#### [What to produce]
In the material below, find each line with the word "chain" and list it.

Records shown Block Start

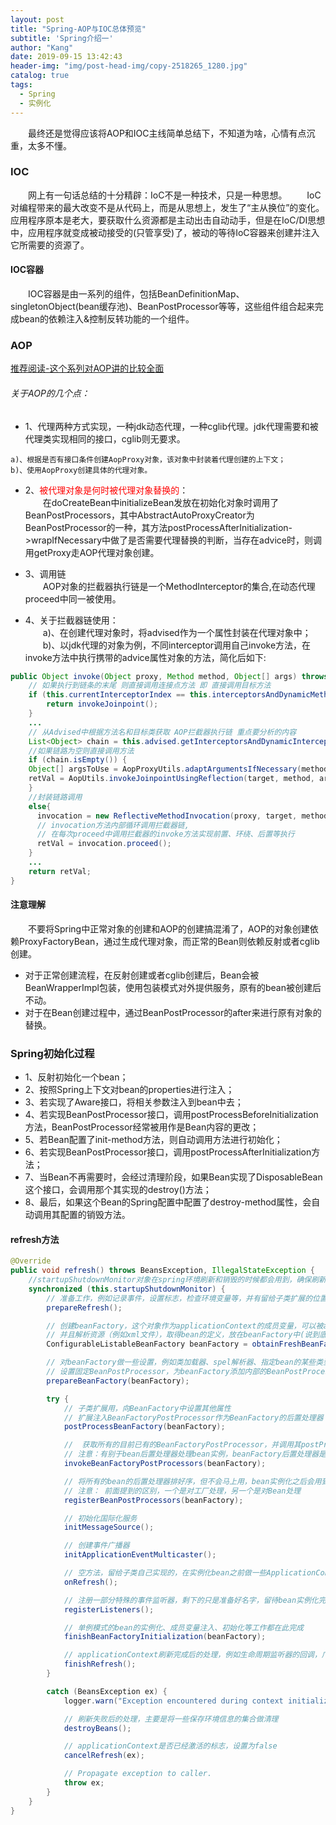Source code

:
```yaml
---
layout: post
title: "Spring-AOP与IOC总体预览"
subtitle: 'Spring介绍一'
author: "Kang"
date: 2019-09-15 13:42:43
header-img: "img/post-head-img/copy-2518265_1280.jpg"
catalog: true
tags:
  - Spring
  - 实例化
---
```

&emsp;&emsp;最终还是觉得应该将AOP和IOC主线简单总结下，不知道为啥，心情有点沉重，太多不懂。
### IOC
&emsp;&emsp;网上有一句话总结的十分精辟：IoC不是一种技术，只是一种思想。
&emsp;&emsp;IoC对编程带来的最大改变不是从代码上，而是从思想上，发生了“主从换位”的变化。应用程序原本是老大，要获取什么资源都是主动出击自动动手，但是在IoC/DI思想中，应用程序就变成被动接受的(只管享受)了，被动的等待IoC容器来创建并注入它所需要的资源了。

#### IOC容器
&emsp;&emsp;IOC容器是由一系列的组件，包括BeanDefinitionMap、singletonObject(bean缓存池)、BeanPostProcessor等等，这些组件组合起来完成bean的依赖注入&控制反转功能的一个组件。

### AOP
[推荐阅读-这个系列对AOP讲的比较全面](https://blog.csdn.net/zknxx)
###### 关于AOP的几个点：
- 1、代理两种方式实现，一种jdk动态代理，一种cglib代理。jdk代理需要和被代理类实现相同的接口，cglib则无要求。
```
a)、根据是否有接口条件创建AopProxy对象，该对象中封装着代理创建的上下文；
b)、使用AopProxy创建具体的代理对象。
```

- 2、<font color="red">被代理对象是何时被代理对象替换的</font>：  
&emsp;&emsp;在doCreateBean中initializeBean发放在初始化对象时调用了BeanPostProcessors，其中AbstractAutoProxyCreator为BeanPostProcessor的一种，其方法postProcessAfterInitialization->wrapIfNecessary中做了是否需要代理替换的判断，当存在advice时，则调用getProxy走AOP代理对象创建。

- 3、调用链  
&emsp;&emsp;AOP对象的拦截器执行链是一个MethodInterceptor的集合,在动态代理proceed中同一被使用。  

- 4、关于拦截器链使用：  
&emsp;&emsp;a)、在创建代理对象时，将advised作为一个属性封装在代理对象中；     
&emsp;&emsp;b)、以jdk代理的对象为例，不同interceptor调用自己invoke方法，在invoke方法中执行携带的advice属性对象的方法，简化后如下:  
```java
public Object invoke(Object proxy, Method method, Object[] args) throws Throwable {
    // 如果执行到链条的末尾 则直接调用连接点方法 即 直接调用目标方法
    if (this.currentInterceptorIndex == this.interceptorsAndDynamicMethodMatchers.size() - 1) {
        return invokeJoinpoint();
    }
    ...
    // 从Advised中根据方法名和目标类获取 AOP拦截器执行链 重点要分析的内容
    List<Object> chain = this.advised.getInterceptorsAndDynamicInterceptionAdvice(method, targetClass);
    //如果链路为空则直接调用方法
    if (chain.isEmpty()) {
	Object[] argsToUse = AopProxyUtils.adaptArgumentsIfNecessary(method, args);
	retVal = AopUtils.invokeJoinpointUsingReflection(target, method, argsToUse);
    }
    //封装链路调用
    else{
      invocation = new ReflectiveMethodInvocation(proxy, target, method, args, targetClass, chain);
      // invocation方法内部循环调用拦截器链,
      // 在每次proceed中调用拦截器的invoke方法实现前置、环绕、后置等执行
      retVal = invocation.proceed();
    }
    ...
    return retVal;
}
```

#### 注意理解
&emsp;&emsp;不要将Spring中正常对象的创建和AOP的创建搞混淆了，AOP的对象创建依赖ProxyFactoryBean，通过生成代理对象，而正常的Bean则依赖反射或者cglib创建。  
- 对于正常创建流程，在反射创建或者cglib创建后，Bean会被BeanWrapperImpl包装，使用包装模式对外提供服务，原有的bean被创建后不动。  
- 对于在Bean创建过程中，通过BeanPostProcessor的after来进行原有对象的替换。  


### Spring初始化过程
- 1、反射初始化一个bean；
- 2、按照Spring上下文对bean的properties进行注入；
- 3、若实现了Aware接口，将相关参数注入到bean中去；
- 4、若实现BeanPostProcessor接口，调用postProcessBeforeInitialization方法，BeanPostProcessor经常被用作是Bean内容的更改；
- 5、若Bean配置了init-method方法，则自动调用方法进行初始化；
- 6、若实现BeanPostProcessor接口，调用postProcessAfterInitialization方法；
- 7、当Bean不再需要时，会经过清理阶段，如果Bean实现了DisposableBean这个接口，会调用那个其实现的destroy()方法；
- 8、最后，如果这个Bean的Spring配置中配置了destroy-method属性，会自动调用其配置的销毁方法。

#### refresh方法
```java
@Override
public void refresh() throws BeansException, IllegalStateException {
    //startupShutdownMonitor对象在spring环境刷新和销毁的时候都会用到，确保刷新和销毁不会同时执行
    synchronized (this.startupShutdownMonitor) {
        // 准备工作，例如记录事件，设置标志，检查环境变量等，并有留给子类扩展的位置，用来将属性加入到applicationContext中
        prepareRefresh();

        // 创建beanFactory，这个对象作为applicationContext的成员变量，可以被applicationContext拿来用,
        // 并且解析资源（例如xml文件），取得bean的定义，放在beanFactory中(说到底核心是一个 beanName-> beanDefinition 的 map)
        ConfigurableListableBeanFactory beanFactory = obtainFreshBeanFactory();

        // 对beanFactory做一些设置，例如类加载器、spel解析器、指定bean的某些类型的成员变量对应某些对象等,并手动注册几个特殊的bean
        // 设置固定BeanPostProcessor，为beanFactory添加内部的BeanPostProcessor的bean对象等
        prepareBeanFactory(beanFactory);

        try {
            // 子类扩展用，向BeanFactory中设置其他属性
            // 扩展注入BeanFactoryPostProcessor作为BeanFactory的后置处理器
            postProcessBeanFactory(beanFactory);

            //  获取所有的目前已有的BeanFactoryPostProcessor，并调用其postProcessBeanFactory对工厂进行处理
            // 注意：有别于bean后置处理器处理bean实例，beanFactory后置处理器是对bean工厂的扩展处理
            invokeBeanFactoryPostProcessors(beanFactory);

            // 将所有的bean的后置处理器排好序，但不会马上用，bean实例化之后会用到
            // 注意： 前面提到的区别，一个是对工厂处理，另一个是对Bean处理
            registerBeanPostProcessors(beanFactory);

            // 初始化国际化服务
            initMessageSource();

            // 创建事件广播器
            initApplicationEventMulticaster();

            // 空方法，留给子类自己实现的，在实例化bean之前做一些ApplicationContext相关的操作
            onRefresh();

            // 注册一部分特殊的事件监听器，剩下的只是准备好名字，留待bean实例化完成后再注册
            registerListeners();

            // 单例模式的bean的实例化、成员变量注入、初始化等工作都在此完成
            finishBeanFactoryInitialization(beanFactory);

            // applicationContext刷新完成后的处理，例如生命周期监听器的回调，广播通知等
            finishRefresh();
        }

        catch (BeansException ex) {
            logger.warn("Exception encountered during context initialization - cancelling refresh attempt", ex);

            // 刷新失败后的处理，主要是将一些保存环境信息的集合做清理
            destroyBeans();

            // applicationContext是否已经激活的标志，设置为false
            cancelRefresh(ex);

            // Propagate exception to caller.
            throw ex;
        }
    }
}
```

Records shown Block End

#### [Answer]
    List<Object> chain = this.advised.getInterceptorsAndDynamicInterceptionAdvice(method, targetClass);
    if (chain.isEmpty()) {
      invocation = new ReflectiveMethodInvocation(proxy, target, method, args, targetClass, chain);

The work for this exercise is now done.